_WHAT IS EXPECTED_: Write out each line of the records that has "certs" in it.

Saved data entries
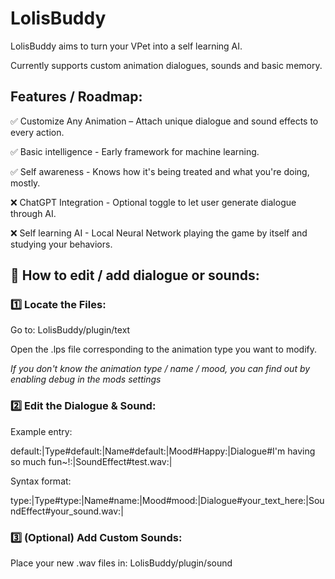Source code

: # LolisBuddy

LolisBuddy aims to turn your VPet into a self learning AI.

Currently supports custom animation dialogues, sounds and basic memory.

## Features / Roadmap:

✅ Customize Any Animation – Attach unique dialogue and sound effects to every action.

✅ Basic intelligence - Early framework for machine learning.

✅ Self awareness - Knows how it's being treated and what you're doing, mostly. 

❌ ChatGPT Integration - Optional toggle to let user generate dialogue through AI.

❌ Self learning AI - Local Neural Network playing the game by itself and studying your behaviors.

## 📢 How to edit / add dialogue or sounds:

### 1️⃣ Locate the Files:

Go to: LolisBuddy/plugin/text

Open the .lps file corresponding to the animation type you want to modify.

*If you don't know the animation type / name / mood, you can find out by enabling debug in the mods settings*

### 2️⃣ Edit the Dialogue & Sound:

Example entry:

default:|Type#default:|Name#default:|Mood#Happy:|Dialogue#I'm having so much fun~!:|SoundEffect#test.wav:|

Syntax format:

type:|Type#type:|Name#name:|Mood#mood:|Dialogue#your_text_here:|SoundEffect#your_sound.wav:|

### 3️⃣ (Optional) Add Custom Sounds:

Place your new .wav files in: LolisBuddy/plugin/sound
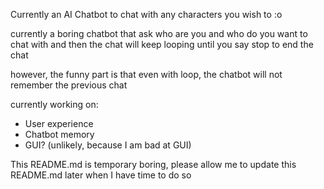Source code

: Currently an AI Chatbot to chat with any characters you wish to :o

currently a boring chatbot that ask who are you and who do you want to chat with
and then the chat will keep looping until you say stop to end the chat

however, the funny part is that even with loop, the chatbot will not remember the previous chat

currently working on:
- User experience
- Chatbot memory
- GUI? (unlikely, because I am bad at GUI)

This README.md is temporary boring, please allow me to update this README.md later when I have time to do so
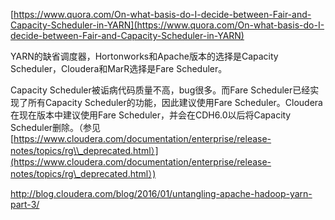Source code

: [https://www.quora.com/On-what-basis-do-I-decide-between-Fair-and-Capacity-Scheduler-in-YARN](https://www.quora.com/On-what-basis-do-I-decide-between-Fair-and-Capacity-Scheduler-in-YARN)

YARN的缺省调度器，Hortonworks和Apache版本的选择是Capacity Scheduler，Cloudera和MarR选择是Fare Scheduler。

Capacity Scheduler被诟病代码质量不高，bug很多。而Fare Scheduler已经实现了所有Capacity Scheduler的功能，因此建议使用Fare Scheduler。Cloudera在现在版本中建议使用Fare Scheduler，并会在CDH6.0以后将Capacity Scheduler删除。（参见[https://www.cloudera.com/documentation/enterprise/release-notes/topics/rg\\_deprecated.html）](https://www.cloudera.com/documentation/enterprise/release-notes/topics/rg\_deprecated.html）)





http://blog.cloudera.com/blog/2016/01/untangling-apache-hadoop-yarn-part-3/



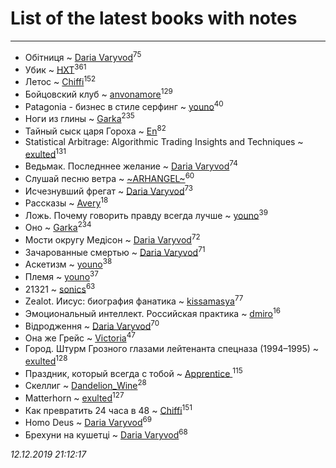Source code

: # List of the latest books with notes
---

* Обітниця ~ [Daria Varyvod](users/829/829893410524253-facebook)<sup>75</sup>
* Убик ~ [HXT](users/100/100002563462782-facebook)<sup>361</sup>
* Летос ~ [Chiffi](users/105/105831994080785626680-google)<sup>152</sup>
* Бойцовский клуб ~ [anvonamore](users/595/5957175-vkontakte)<sup>129</sup>
* Patagonia - бизнес в стиле серфинг ~ [youno](users/302/302928912-vkontakte)<sup>40</sup>
* Ноги из глины ~ [Garka](users/115/115753719718250012620-google)<sup>235</sup>
* Тайный сыск царя Гороха ~ [En](users/333/333646551-vkontakte)<sup>82</sup>
* Statistical Arbitrage: Algorithmic Trading Insights and Techniques ~ [exulted](users/100/100599204551896265722-google)<sup>131</sup>
* Ведьмак. Последннее желание ~ [Daria Varyvod](users/829/829893410524253-facebook)<sup>74</sup>
* Слушай песню ветра ~ [~ARHANGEL~](users/642/64251996-vkontakte)<sup>60</sup>
* Исчезнувший фрегат ~ [Daria Varyvod](users/829/829893410524253-facebook)<sup>73</sup>
* Рассказы ~ [Avery](users/567/56734832-yandex)<sup>18</sup>
* Ложь. Почему говорить правду всегда лучше ~ [youno](users/302/302928912-vkontakte)<sup>39</sup>
* Оно ~ [Garka](users/115/115753719718250012620-google)<sup>234</sup>
* Мости округу Медісон ~ [Daria Varyvod](users/829/829893410524253-facebook)<sup>72</sup>
* Зачарованные смертью ~ [Daria Varyvod](users/829/829893410524253-facebook)<sup>71</sup>
* Аскетизм ~ [youno](users/302/302928912-vkontakte)<sup>38</sup>
* Племя ~ [youno](users/302/302928912-vkontakte)<sup>37</sup>
* 21321 ~ [sonics](users/588/5880221-vkontakte)<sup>63</sup>
* Zealot. Иисус: биография фанатика ~ [kissamasya](users/684/68439978-vkontakte)<sup>77</sup>
* Эмоциональный интеллект. Российская практика ~ [dmiro](users/571/5714115-vkontakte)<sup>16</sup>
* Відродження ~ [Daria Varyvod](users/829/829893410524253-facebook)<sup>70</sup>
* Она же Грейс ~ [Victoria](users/113/113794223924688167852-google)<sup>47</sup>
* Город. Штурм Грозного глазами лейтенанта спецназа (1994–1995) ~ [exulted](users/100/100599204551896265722-google)<sup>128</sup>
* Праздник, который всегда с тобой ~ [Apprentice ](users/528/52821952-vkontakte)<sup>115</sup>
* Скеллиг ~ [Dandelion_Wine](users/586/58602788-vkontakte)<sup>28</sup>
* Matterhorn ~ [exulted](users/100/100599204551896265722-google)<sup>127</sup>
* Как превратить 24 часа в 48 ~ [Chiffi](users/105/105831994080785626680-google)<sup>151</sup>
* Homo Deus ~ [Daria Varyvod](users/829/829893410524253-facebook)<sup>69</sup>
* Брехуни на кушетці ~ [Daria Varyvod](users/829/829893410524253-facebook)<sup>68</sup>


_12.12.2019 21:12:17_
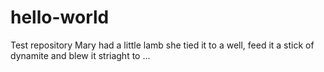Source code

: # hello-world
Test repository
Mary had a little lamb she tied it to a well, feed it a stick of dynamite and blew it striaght to ... 
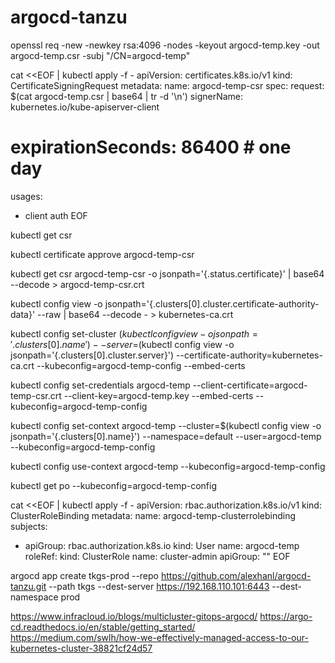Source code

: # argocd-tanzu

openssl req -new -newkey rsa:4096 -nodes -keyout argocd-temp.key -out argocd-temp.csr -subj "/CN=argocd-temp"

<!-- cat argocd-temp.csr | base64 | tr -d '\n' -->

cat <<EOF | kubectl apply -f -
apiVersion: certificates.k8s.io/v1
kind: CertificateSigningRequest
metadata:
  name: argocd-temp-csr
spec:
  request: $(cat argocd-temp.csr | base64 | tr -d '\n')
  signerName: kubernetes.io/kube-apiserver-client
  # expirationSeconds: 86400  # one day
  usages:
  - client auth
EOF

kubectl get csr

kubectl certificate approve argocd-temp-csr

kubectl get csr argocd-temp-csr -o jsonpath='{.status.certificate}' | base64 --decode > argocd-temp-csr.crt

kubectl config view -o jsonpath='{.clusters[0].cluster.certificate-authority-data}' --raw | base64 --decode - > kubernetes-ca.crt

kubectl config set-cluster $(kubectl config view -o jsonpath='{.clusters[0].name}') --server=$(kubectl config view -o jsonpath='{.clusters[0].cluster.server}') --certificate-authority=kubernetes-ca.crt --kubeconfig=argocd-temp-config --embed-certs

kubectl config set-credentials argocd-temp --client-certificate=argocd-temp-csr.crt --client-key=argocd-temp.key --embed-certs --kubeconfig=argocd-temp-config

kubectl config set-context argocd-temp --cluster=$(kubectl config view -o jsonpath='{.clusters[0].name}') --namespace=default --user=argocd-temp --kubeconfig=argocd-temp-config



kubectl config use-context argocd-temp --kubeconfig=argocd-temp-config

kubectl get po  --kubeconfig=argocd-temp-config


cat <<EOF | kubectl apply -f -
apiVersion: rbac.authorization.k8s.io/v1
kind: ClusterRoleBinding
metadata:
  name: argocd-temp-clusterrolebinding
subjects:
- apiGroup: rbac.authorization.k8s.io
  kind: User
  name: argocd-temp
roleRef:
  kind: ClusterRole
  name: cluster-admin
  apiGroup: ""
EOF


argocd app create tkgs-prod --repo https://github.com/alexhanl/argocd-tanzu.git --path tkgs --dest-server https://192.168.110.101:6443 --dest-namespace prod




https://www.infracloud.io/blogs/multicluster-gitops-argocd/
https://argo-cd.readthedocs.io/en/stable/getting_started/
https://medium.com/swlh/how-we-effectively-managed-access-to-our-kubernetes-cluster-38821cf24d57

_EXERCISE ANSWER_:
kubectl config set-cluster $(kubectl config view -o jsonpath='{.clusters[0].name}') --server=$(kubectl config view -o jsonpath='{.clusters[0].cluster.server}') --certificate-authority=kubernetes-ca.crt --kubeconfig=argocd-temp-config --embed-certs
kubectl config set-credentials argocd-temp --client-certificate=argocd-temp-csr.crt --client-key=argocd-temp.key --embed-certs --kubeconfig=argocd-temp-config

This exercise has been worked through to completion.